My second day at OOPSLA consisted of two security related workshops. The first one as entitled “Security Patterns and Secure Software Architecture” and was presented by Munawar Hafiz. Security patterns seems to be an interesting topic and will perhaps be an important tool for security professionals.
The second tutorial was “Software Security: Building Security in” by Gary MacGraw. Although I have read a couple of his books, I found the tutorial very interesting. Many good insights (and some funny ones) were touched upon.
Perimeter defense does not work
One of the important things is that making an insecure application secure by putting up a firewall in front of it is flawed for many reasons. Trying to shield the application from the world is kind of the opposite of what we want to do. We want to be on the net, hence we should make the applications secure accordingly. Furthermore, it will not prevent attacks from insiders.
Security people’s job is to say “no”!
I can honestly say that this has crossed my mind one or few times. Although I am often involved with security, my job is not to say no, so hence I can deduce that I am not a “security person”.
Does the choice if programming language matter for security?
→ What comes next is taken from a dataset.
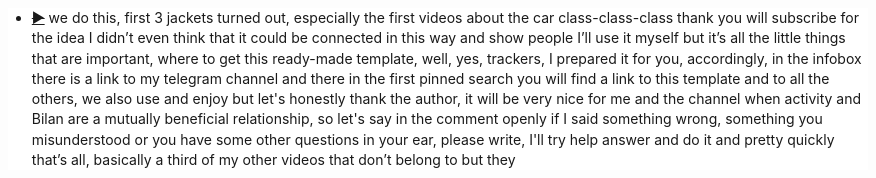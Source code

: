  - ~~[▶](https://www.youtube.com/watch?v=_0TVtRoqzEM&t=687)~~  we do this, first 3 jackets turned out, especially the first videos about the car class-class-class thank you will subscribe for the idea I didn’t even think that it could be connected in this way and show people I’ll use it myself but  it’s all the little things that are important, where to get this ready-made template, well, yes, trackers, I prepared it for you, accordingly, in the infobox there is a link to my telegram channel and there in the first pinned search you will find a link to this template and to all the others, we also use and enjoy but let's honestly thank the author, it will be very nice for me and the channel when activity and Bilan are a mutually beneficial relationship, so let's say in the comment openly if I said something wrong, something you misunderstood or you have some other questions in your ear, please write, I'll try  help answer and do it and pretty quickly that’s all, basically a third of my other videos that don’t belong to but they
According to Gary MacGraw, it certainly does. For security, keep away from C and C++. In general, you should select a language that offers type safety. (This excludes C and C++). Furthermore, a question is if a statically typed language is better for security than a dynamically typed language. In my opinion, the answer here is not clear, although the presenter would probably go for a statically typed language.
More code – more bugs
This holds true for any bugs, not only those related to security. Hence, this is a fact that all people dealing with software development should be aware of. When your codebase grows, your number of bugs grow. Simple as that. You should honestly work on reducing your codebase as much as possible.
Security is not a feature or a function
Security is more of a quality aspect rather than a feature. I think this makes very much sense, and in fact I think that is reflected in Microsoft’s notion of “trustworthy computing”.
A good starting point for doing a security review of the architecture is to start with a one-page logical overview of the application as a starting point for discussion. I guess this is not only a practice related to security.
Penetration testing has limited use
I guess this can be summarized as follows: Penetration testing cannot verify that your code is good. It can only verify that your code stinks. The thought here is that penetration testing can only discover the uttermost serious problems, and running penetration testing is alone not enough to conclude that your application is secure.
Attackers use same tools as software people do
Attackers use compilers, decompilers, static analysis tools, coverage tools the same way as software developers do. Hence, developers who are familiar with these tools should learn how attackers use them so that they can defend against it. Network people would not know a compiler if it bit them.
Time and state will be biggest problem in the future
Today, proper input handling is regarded as the biggest security problem in applications. Looking into the crystal ball, time and state will probably move up to be the most important one since we see applications getting more distributed all the time and keeping track of time and state across locations will be more important.